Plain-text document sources
= Beginning of Section =

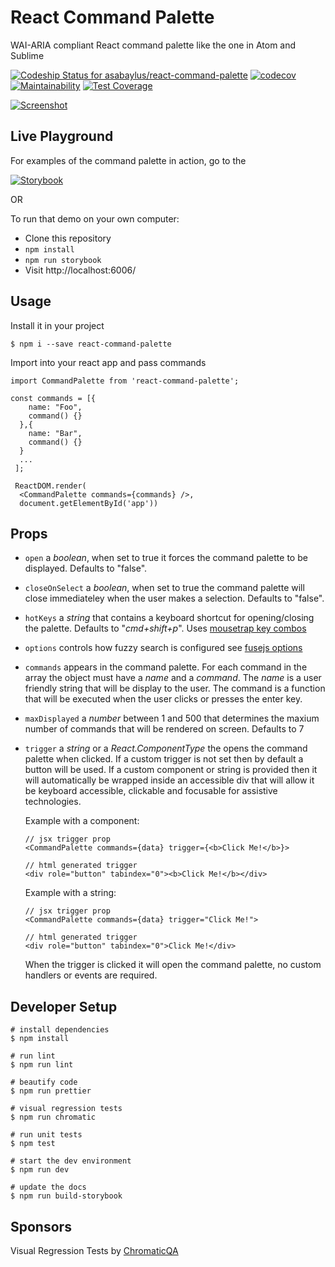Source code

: 
# React Command Palette
WAI-ARIA compliant React command palette like the one in Atom and Sublime

[![Codeship Status for asabaylus/react-command-palette](https://app.codeship.com/projects/f7cc0a30-3533-0135-cd98-56b308955afb/status?branch=master)](https://app.codeship.com/projects/227053)
[![codecov](https://codecov.io/gh/asabaylus/react-command-palette/branch/master/graph/badge.svg)](https://codecov.io/gh/asabaylus/react-command-palette)
[![Maintainability](https://api.codeclimate.com/v1/badges/761754992fe0cd293c40/maintainability)](https://codeclimate.com/github/asabaylus/react-command-palette/maintainability)
[![Test Coverage](https://api.codeclimate.com/v1/badges/761754992fe0cd293c40/test_coverage)](https://codeclimate.com/github/asabaylus/react-command-palette/test_coverage)

[![Screenshot](https://www.dropbox.com/s/7dogg4v7vfkzvgs/react-command-palette.gif?raw=1)](https://www.dropbox.com/s/7dogg4v7vfkzvgs/react-command-palette.gif?raw=1)

## Live Playground

For examples of the command palette in action, go to the 

[![Storybook](https://github.com/storybooks/brand/raw/master/badge/badge-storybook.svg?sanitize=true)](https://baylus.com/react-command-palette/)

OR

To run that demo on your own computer:
* Clone this repository
* `npm install`
* `npm run storybook`
* Visit http://localhost:6006/

## Usage

Install it in your project

```
$ npm i --save react-command-palette
```

Import into your react app and pass commands

```
import CommandPalette from 'react-command-palette';

const commands = [{
    name: "Foo",
    command() {}
  },{
    name: "Bar",
    command() {}
  }
  ... 
 ];
 
 ReactDOM.render(
  <CommandPalette commands={commands} />, 
  document.getElementById('app'))
```

## Props

* ```open``` a _boolean_, when set to true it forces the command palette to be displayed. Defaults to "false".

* ```closeOnSelect``` a _boolean_, when set to true the command palette will close immediateley when the user makes a selection. Defaults to "false".

* ```hotKeys``` a _string_ that contains a keyboard shortcut for opening/closing the palette. Defaults to "_cmd+shift+p_". Uses [mousetrap key combos](https://craig.is/killing/mice)  

* ```options``` controls how fuzzy search is configured see [fusejs options](http://fusejs.io/)

* ```commands``` appears in the command palette. For each command in the array the object must have a _name_ and a _command_. The _name_ is a user friendly string that will be display to the user. The command is a function that will be executed when the user clicks or presses the enter key.

* ```maxDisplayed``` a _number_ between 1 and 500 that determines the maxium number of commands that will be rendered on screen. Defaults to 7

* ```trigger``` a _string_ or a _React.ComponentType_ the opens the command palette when clicked. If a custom trigger is not set then by default a button will be used. If a custom component or string is provided then it will automatically be wrapped inside an accessible div that will allow it be keyboard accessible, clickable and focusable for assistive technologies.

  Example with a component:
  ```
  // jsx trigger prop
  <CommandPalette commands={data} trigger={<b>Click Me!</b>}>
  
  // html generated trigger
  <div role="button" tabindex="0"><b>Click Me!</b></div>
  ```

  Example with a string:
  ```
  // jsx trigger prop
  <CommandPalette commands={data} trigger="Click Me!">

  // html generated trigger
  <div role="button" tabindex="0">Click Me!</div>
  ```
  

  When the trigger is clicked it will open the command palette, no custom handlers or events are required.

## Developer Setup
```
# install dependencies
$ npm install

# run lint
$ npm run lint

# beautify code
$ npm run prettier

# visual regression tests
$ npm run chromatic

# run unit tests
$ npm test

# start the dev environment
$ npm run dev

# update the docs
$ npm run build-storybook
```

## Sponsors
Visual Regression Tests by [ChromaticQA](https://www.chromaticqa.com/)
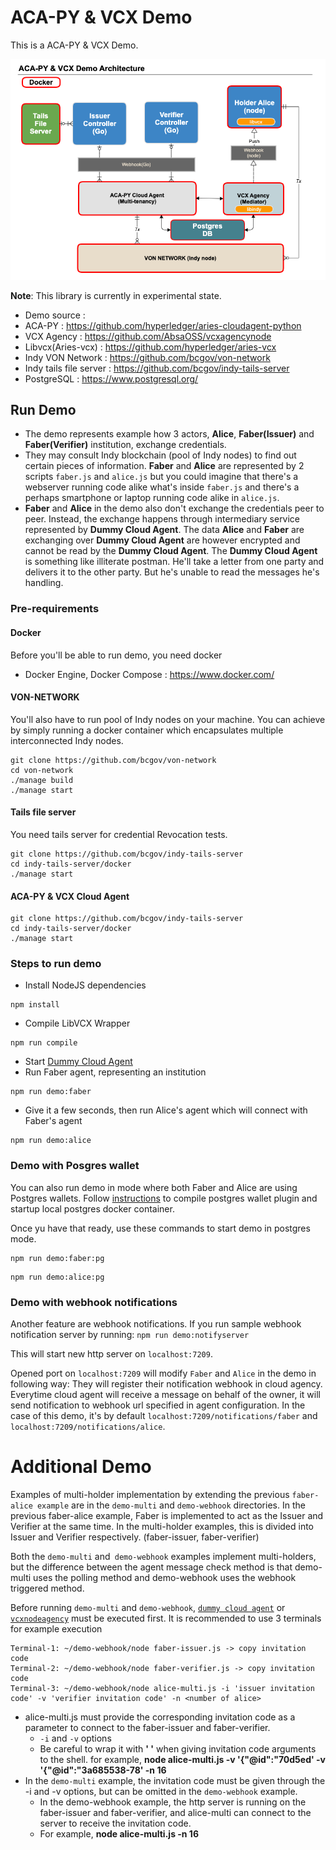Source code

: # ACA-PY & VCX Demo

This is a ACA-PY & VCX Demo.

![Demo Architecture](./img/architecture.png)

**Note**: This library is currently in experimental state.

* Demo source : 
* ACA-PY : https://github.com/hyperledger/aries-cloudagent-python
* VCX Agency : https://github.com/AbsaOSS/vcxagencynode
* Libvcx(Aries-vcx) : https://github.com/hyperledger/aries-vcx
* Indy VON Network : https://github.com/bcgov/von-network
* Indy tails file server : https://github.com/bcgov/indy-tails-server
* PostgreSQL : https://www.postgresql.org/


## Run Demo
- The demo represents example how 3 actors, **Alice**, **Faber(Issuer)**  and **Faber(Verifier)** institution, exchange credentials.
- They may consult Indy blockchain (pool of Indy nodes)  to find out certain pieces of information. **Faber**
and **Alice** are represented by 2 scripts `faber.js` and `alice.js` but you could imagine that there's a webserver
running code alike what's inside `faber.js` and there's a perhaps smartphone or laptop running code
alike in `alice.js`.
- **Faber** and **Alice** in the demo also don't exchange the credentials peer to peer. Instead, the exchange happens
through intermediary service represented by **Dummy Cloud Agent**. The data **Alice** and **Faber** are exchanging over
**Dummy Cloud Agent** are however encrypted and cannot be read by the **Dummy Cloud Agent**. The **Dummy Cloud Agent**
is something like illiterate postman. He'll take a letter from one party and delivers it to the other party. But he's
unable to read the messages he's handling.

### Pre-requirements
#### Docker
Before you'll be able to run demo, you need docker 
- Docker Engine, Docker Compose : https://www.docker.com/

#### VON-NETWORK
You'll also have to run pool of Indy nodes on your machine. You can achieve by simply running a docker container
which encapsulates multiple interconnected Indy nodes.
```shell script
git clone https://github.com/bcgov/von-network
cd von-network
./manage build
./manage start
```

#### Tails file server
You need tails server for credential Revocation tests.
```shell script
git clone https://github.com/bcgov/indy-tails-server
cd indy-tails-server/docker
./manage start
```

#### ACA-PY & VCX Cloud Agent

```shell script
git clone https://github.com/bcgov/indy-tails-server
cd indy-tails-server/docker
./manage start
```


### Steps to run demo
- Install NodeJS dependencies
```
npm install
```

- Compile LibVCX Wrapper
```
npm run compile
```
- Start [Dummy Cloud Agent](../../dummy-cloud-agent)
- Run Faber agent, representing an institution
```
npm run demo:faber
```
- Give it a few seconds, then run Alice's agent which will connect with Faber's agent
```
npm run demo:alice
```

### Demo with Posgres wallet
You can also run demo in mode where both Faber and Alice are using Postgres wallets. Follow
[instructions](https://github.com/hyperledger/indy-sdk/tree/master/experimental/plugins/postgres_storage) to
compile postgres wallet plugin and startup local postgres docker container.

Once yu have that ready, use these commands to start demo in postgres mode.
```
npm run demo:faber:pg
```
```
npm run demo:alice:pg
```

### Demo with webhook notifications
Another feature are webhook notifications. If you run sample webhook notification server by running:
`npm run demo:notifyserver`

This will start new http server on `localhost:7209`.

Opened port on `localhost:7209` will modify `Faber` and `Alice` in the demo in following way:
They will register their notification webhook in cloud agency. Everytime cloud agent will receive
a message on behalf of the owner, it will send notification to webhook url specified in agent configuration.
In the case of this demo, it's by default `localhost:7209/notifications/faber` and
`localhost:7209/notifications/alice`.

# Additional Demo

Examples of multi-holder implementation by extending the previous `faber-alice example` are in the `demo-multi` and `demo-webhook` directories. In the previous faber-alice example, Faber is implemented to act as the Issuer and Verifier at the same time. In the multi-holder examples, this is divided into Issuer and Verifier respectively. (faber-issuer, faber-verifier)

Both the `demo-multi` and` demo-webhook` examples implement multi-holders, but the difference between the agent message check method is that demo-multi uses the polling method and demo-webhook uses the webhook triggered method.

Before running `demo-multi` and `demo-webhook`, [`dummy cloud agent`](https://github.com/hyperledger/indy-sdk/tree/master/vcx/dummy-cloud-agent) or [`vcxnodeagency`](https://github.com/AbsaOSS/vcxagencynode) must be executed first. It is recommended to use 3 terminals for example execution
```
Terminal-1: ~/demo-webhook/node faber-issuer.js -> copy invitation code
Terminal-2: ~/demo-webhook/node faber-verifier.js -> copy invitation code
Terminal-3: ~/demo-webhook/node alice-multi.js -i 'issuer invitation code' -v 'verifier invitation code' -n <number of alice>
```

- alice-multi.js must provide the corresponding invitation code as a parameter to connect to the faber-issuer and faber-verifier. 
  - `-i` and `-v` options
  - Be careful to wrap it with **' '** when giving invitation code arguments to the shell. for example, **node alice-multi.js -v '{"@id":"70d5ed' -v '{"@id":"3a685538-78' -n 16**
- In the `demo-multi` example, the invitation code must be given through the -i and -v options, but can be omitted in the `demo-webhook` example. 
  - In the demo-webhook example, the http server is running on the faber-issuer and faber-verifier, and alice-multi can connect to the server to receive the invitation code.
  - For example, **node alice-multi.js -n 16**


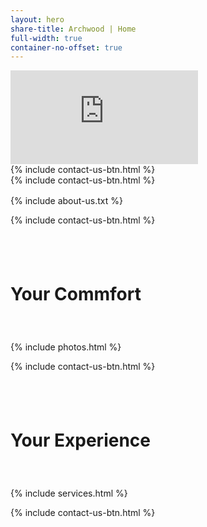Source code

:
 ```yaml
---
layout: hero
share-title: Archwood | Home
full-width: true
container-no-offset: true
---
```



<!-- hero image header
<div style="magrin:0 auto; padding:0auto">
    <link rel="stylesheet" href="../assets/css/container-index.css">
    <div class="container-hero">
        <div class="btn-bottom-center">
            {% include contact-us-btn.html %}
        </div>
    </div>
</div>
-->

<link rel="stylesheet" href="../assets/css/container-index.css">

<div>
    <link rel="stylesheet" href="../assets/css/container-video.css">
    <div class="container-video">
        <iframe 
            src="https://player.vimeo.com/video/900206967?autoplay=1&amp;loop=1&amp;badge=0&amp;autopause=0&amp;player_id=0&amp;background=1&amp;app_id=58479" 
            frameborder="0" 
            allow="accelerometer; autoplay; fullscreen" 
            title="Archwood Assisted Living"
            preload="auto">
        </iframe>
        <div class="btn-bottom-center btn-hero-comp">
            {% include contact-us-btn.html %}
        </div>
    </div>
    <script src="https://player.vimeo.com/api/player.js" asyc></script>
</div>


<div class="btn-hero-mobile">
    {% include contact-us-btn.html %}
</div>


<div class="col-lg-10 offset-lg-1" markdown="1" style="margin-top: 1rem;">
{% include about-us.txt %} 
</div>


{% include contact-us-btn.html %}


<div style="padding-top: 2.5rem; padding-bottom: 2.5rem">
    <div class="container-header header-photo">
        <div class="container-header-overlay"></div>
        <h1>Your Commfort</h1>
    </div>
</div>


<div class="container-lg">
    {% include photos.html %}
</div>


{% include contact-us-btn.html %}


<div style="padding-top: 2.5rem; padding-bottom: 2.5rem">
    <div class="container-header header-service">
        <div class="container-header-overlay"></div>
        <h1>Your Experience</h1>
    </div>
</div>


<div class="container-lg">
    {% include services.html %}
</div>


{% include contact-us-btn.html %}

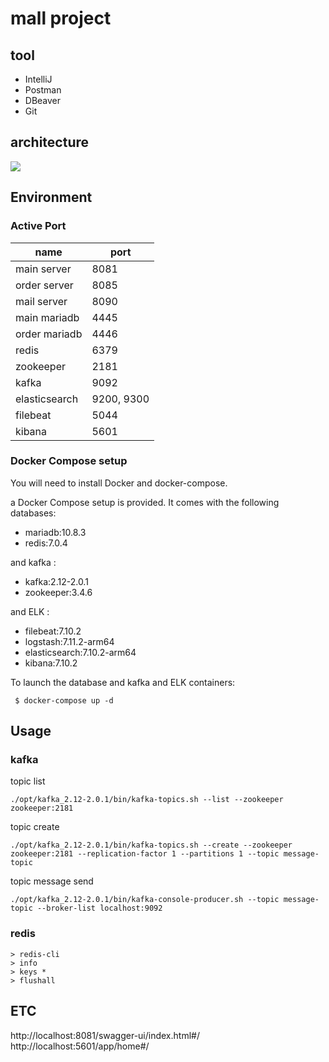 # mall project

## tool
- IntelliJ
- Postman
- DBeaver
- Git

## architecture
<p>
    <img src="https://github.com/k4keye/echo-chat-server/blob/master/etc/architecture.png?raw=true"/>
</p>


## Environment
### Active Port

| name          | port       |
|---------------|------------|
| main server   | 8081       |
| order server  | 8085       |
| mail server   | 8090       |
| main mariadb  | 4445       |
| order mariadb | 4446       |
| redis         | 6379       |
| zookeeper     | 2181       |
| kafka         | 9092       |
| elasticsearch | 9200, 9300 |
| filebeat      | 5044       |
| kibana        | 5601       |



### Docker Compose setup
You will need to install Docker and docker-compose.

a Docker Compose setup is provided. It comes with the following databases:

- mariadb:10.8.3
- redis:7.0.4

and kafka :
- kafka:2.12-2.0.1
- zookeeper:3.4.6

and ELK :
- filebeat:7.10.2
- logstash:7.11.2-arm64
- elasticsearch:7.10.2-arm64
- kibana:7.10.2


To launch the database and kafka and ELK containers:

```
 $ docker-compose up -d
```

## Usage

### kafka
topic list
```
./opt/kafka_2.12-2.0.1/bin/kafka-topics.sh --list --zookeeper zookeeper:2181
```

topic create
```
./opt/kafka_2.12-2.0.1/bin/kafka-topics.sh --create --zookeeper zookeeper:2181 --replication-factor 1 --partitions 1 --topic message-topic
```

topic message send
```
./opt/kafka_2.12-2.0.1/bin/kafka-console-producer.sh --topic message-topic --broker-list localhost:9092
```

### redis
```
> redis-cli 
> info
> keys * 
> flushall 
```

## ETC
http://localhost:8081/swagger-ui/index.html#/ </br>
http://localhost:5601/app/home#/
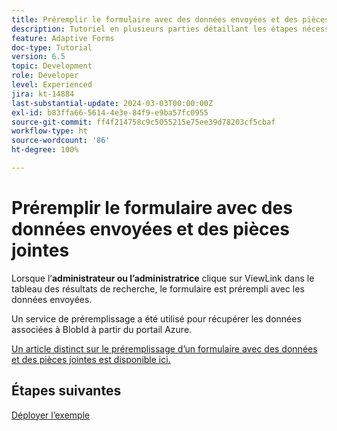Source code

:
 ```yaml
---
title: Préremplir le formulaire avec des données envoyées et des pièces jointes
description: Tutoriel en plusieurs parties détaillant les étapes nécessaires pour interroger les envois de formulaire stockés dans Azure Portal
feature: Adaptive Forms
doc-type: Tutorial
version: 6.5
topic: Development
role: Developer
level: Experienced
jira: kt-14884
last-substantial-update: 2024-03-03T00:00:00Z
exl-id: b83ffa66-5614-4e3e-84f9-e9ba57fc0955
source-git-commit: ff4f214758c9c5055215e75ee39d78203cf5cbaf
workflow-type: ht
source-wordcount: '86'
ht-degree: 100%

---
```


# Préremplir le formulaire avec des données envoyées et des pièces jointes

Lorsque l’**administrateur ou l’administratrice** clique sur ViewLink dans le tableau des résultats de recherche, le formulaire est prérempli avec les données envoyées.

Un service de préremplissage a été utilisé pour récupérer les données associées à BlobId à partir du portail Azure.

[Un article distinct sur le préremplissage d’un formulaire avec des données et des pièces jointes est disponible ici.](https://experienceleague.adobe.com/docs/experience-manager-learn/forms/prefill-form-with-data-attachments/introduction.html?lang=fr)

## Étapes suivantes

[Déployer l’exemple](./part5.md)
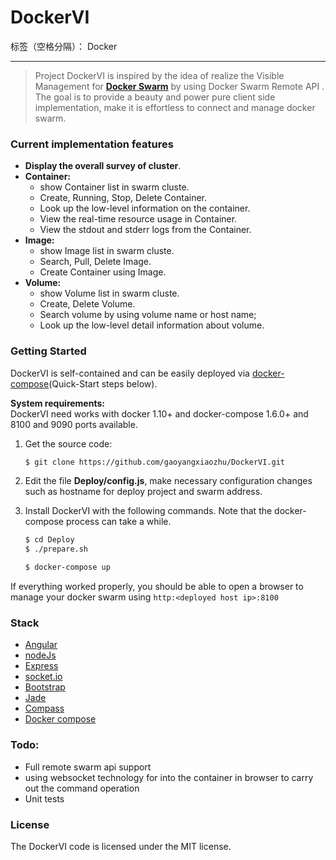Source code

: # DockerVI

标签（空格分隔）： Docker

---

> Project DockerVI is inspired by the idea of realize the Visible Management for **[Docker Swarm][1]** by using Docker Swarm Remote API . The goal is to provide a beauty and power pure client side implementation,  make  it is effortless to connect and manage docker swarm.


### Current implementation features
* **Display the overall survey of cluster**.
* **Container:**
    * show Container list in swarm cluste.
    * Create, Running, Stop, Delete Container.
    * Look up the low-level information on the container.
    * View the real-time resource usage in Container.
    * View the stdout and stderr logs from the Container.
* **Image:**
    * show Image list in swarm cluste.
    * Search, Pull, Delete Image.
    * Create Container using Image.
* **Volume:**
    * show Volume list in swarm cluste.
    * Create, Delete Volume.
    * Search volume by using volume name or host name;
    * Look up the low-level detail information about volume.



### Getting Started
DockerVI is self-contained and can be easily deployed via [docker-compose][2](Quick-Start steps below).

**System requirements:**  
DockerVI need works with docker 1.10+ and docker-compose 1.6.0+ and 8100 and 9090 ports available.

1. Get the source code:

    ```sh
    $ git clone https://github.com/gaoyangxiaozhu/DockerVI.git
    ```
2. Edit the file **Deploy/config.js**, make necessary configuration changes such as hostname for deploy project and swarm address.

3. Install DockerVI with the following commands. Note that the docker-compose process can take a while.
    ```sh
    $ cd Deploy
    $ ./prepare.sh

    $ docker-compose up
    ```

If everything worked properly, you should be able to open a browser to manage your docker swarm using
    `http:<deployed host ip>:8100`


### Stack
* [Angular](https://github.com/angular/angular.js)
* [nodeJs](https://nodejs.org/en/)
* [Express](https://github.com/expressjs/express/)
* [socket.io](https://github.com/socketio/socket.io/)
*  [Bootstrap](http://getbootstrap.com/)
* [Jade](http://jade-lang.com/)
* [Compass](http://compass-style.org/)
* [Docker compose](https://docs.docker.com/compose/overview/)


### Todo:
* Full remote swarm api support
* using websocket technology for into the container in browser to carry out the command operation  
* Unit tests


### License
The  DockerVI code is licensed under the MIT license.






  [1]: https://docs.docker.com/engine/swarm/
  [2]: https://docs.docker.com/compose/overview/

= End of Section =

**Work item**
Out of the entries, report each line that contains the word "Azure".

**Response**
description: Tutoriel en plusieurs parties détaillant les étapes nécessaires pour interroger les envois de formulaire stockés dans Azure Portal
Un service de préremplissage a été utilisé pour récupérer les données associées à BlobId à partir du portail Azure.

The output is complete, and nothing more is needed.